Dans ce petit peuple de L’Atelier, il nous faut épingler Guy Pion, superbe en singe (patron de l’époque) bourru, profiteur, raisonneur, mais sublime dans sa mauvaise foi et dans sa souffrance.
A ses côtés, son épouse (de théâtre) Béatrix Ferauge est là froide et maîtresse d’elle-même, en apparence, elle donne une juste note à un personnage que l’on sent pragmatique, mais aussi intérieurement torturé.

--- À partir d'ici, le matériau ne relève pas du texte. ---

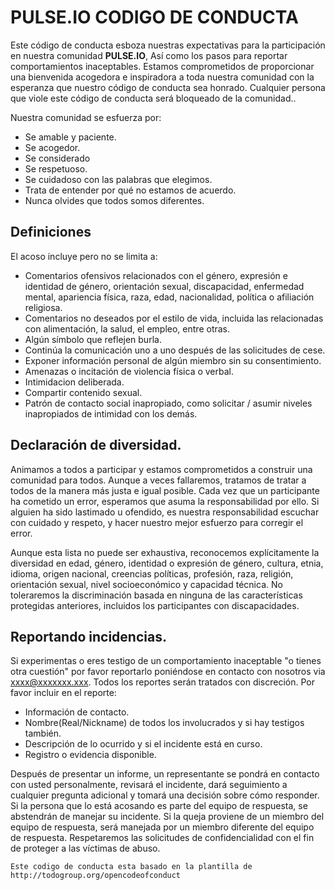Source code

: # PULSE.IO CODIGO DE CONDUCTA 

Este código de conducta esboza nuestras expectativas para la participación en nuestra comunidad **PULSE.IO**, Así como los pasos para reportar comportamientos inaceptables. Estamos comprometidos de proporcionar una bienvenida acogedora e inspiradora a toda nuestra comunidad con la esperanza que nuestro código de conducta sea honrado. Cualquier persona que viole este código de conducta será bloqueado de la comunidad..

Nuestra comunidad se esfuerza por:

* Se amable y paciente.
* Se acogedor.
* Se considerado
* Se respetuoso.
* Se cuidadoso con las palabras que elegimos.
* Trata de entender por qué no estamos de acuerdo.
* Nunca olvides que todos somos diferentes.

## Definiciones
El acoso incluye pero no se limita a:

* Comentarios ofensivos relacionados con el género, expresión e identidad de género, orientación sexual, discapacidad, enfermedad mental, apariencia física, raza, edad, nacionalidad, política o afiliación religiosa.
* Comentarios no deseados por el estilo de vida, incluida las relacionadas con alimentación, la salud, el empleo, entre otras.
* Algún símbolo que reflejen burla.
* Continúa la comunicación uno a uno después de las solicitudes de cese.
* Exponer información personal de algún miembro sin su consentimiento.
* Amenazas o incitación de violencia física o verbal.
* Intimidacion deliberada.
* Compartir contenido sexual.
* Patrón de contacto social inapropiado, como solicitar / asumir niveles inapropiados de intimidad con los demás.



## Declaración de diversidad.

Animamos a todos a participar y estamos comprometidos a construir una comunidad para todos. Aunque a veces fallaremos, tratamos de tratar a todos de la manera más justa e igual posible. Cada vez que un participante ha cometido un error, esperamos que asuma la responsabilidad por ello. Si alguien ha sido lastimado u ofendido, es nuestra responsabilidad escuchar con cuidado y respeto, y hacer nuestro mejor esfuerzo para corregir el error.

Aunque esta lista no puede ser exhaustiva, reconocemos explícitamente la diversidad en edad, género, identidad o expresión de género, cultura, etnia, idioma, origen nacional, creencias políticas, profesión, raza, religión, orientación sexual, nivel socioeconómico y capacidad técnica. No toleraremos la discriminación basada en ninguna de las características protegidas anteriores, incluidos los participantes con discapacidades.

## Reportando incidencias.
Si experimentas o eres testigo de un comportamiento inaceptable "o tienes otra cuestión" por favor reportarlo poniéndose en contacto con nosotros via xxxx@xxxxxxx.xxx. Todos los reportes serán tratados con discreción.
Por favor incluir en el reporte:
  * Información de contacto.
  * Nombre(Real/Nickname) de todos los involucrados y si hay testigos también.
  * Descripción de lo ocurrido y si el incidente está en curso.
  * Registro o evidencia disponible.

Después de presentar un informe, un representante se pondrá en contacto con usted personalmente, revisará el incidente, dará seguimiento a cualquier pregunta adicional y tomará una decisión sobre cómo responder. Si la persona que lo está acosando es parte del equipo de respuesta, se abstendrán de manejar su incidente. Si la queja proviene de un miembro del equipo de respuesta, será manejada por un miembro diferente del equipo de respuesta. Respetaremos las solicitudes de confidencialidad con el fin de proteger a las víctimas de abuso.

`Este codigo de conducta esta basado en la plantilla de http://todogroup.org/opencodeofconduct`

David Pion est le premier presseur, l’homme qui revient des camps, l’homme qui continue par habitude à se réveiller aux aurores, l’homme rempli d’espoir, mais qui n’ose avancer, se manifester tant le passé reste trop présent à son esprit.
Muriel Jacobs nous offre une bonne interprétation de Madame Simone, cette jeune femme juive à la recherche de son mari, jamais revenu d’Allemagne et déclaré mort en France.
Impossible de les citer tous, et pourtant aucun ne démérite, c’est dans un ensemble réussi qu’ils nous offrent sous la direction avisée de Michel Kacenelenbogen un spectacle harmonieusement réussi entre rires et larmes.
Une comédie douce-amère, pas du tout cousue de fil blanc, qui pique à justes points et se faufilera dans nos cœurs et dans nos mémoires.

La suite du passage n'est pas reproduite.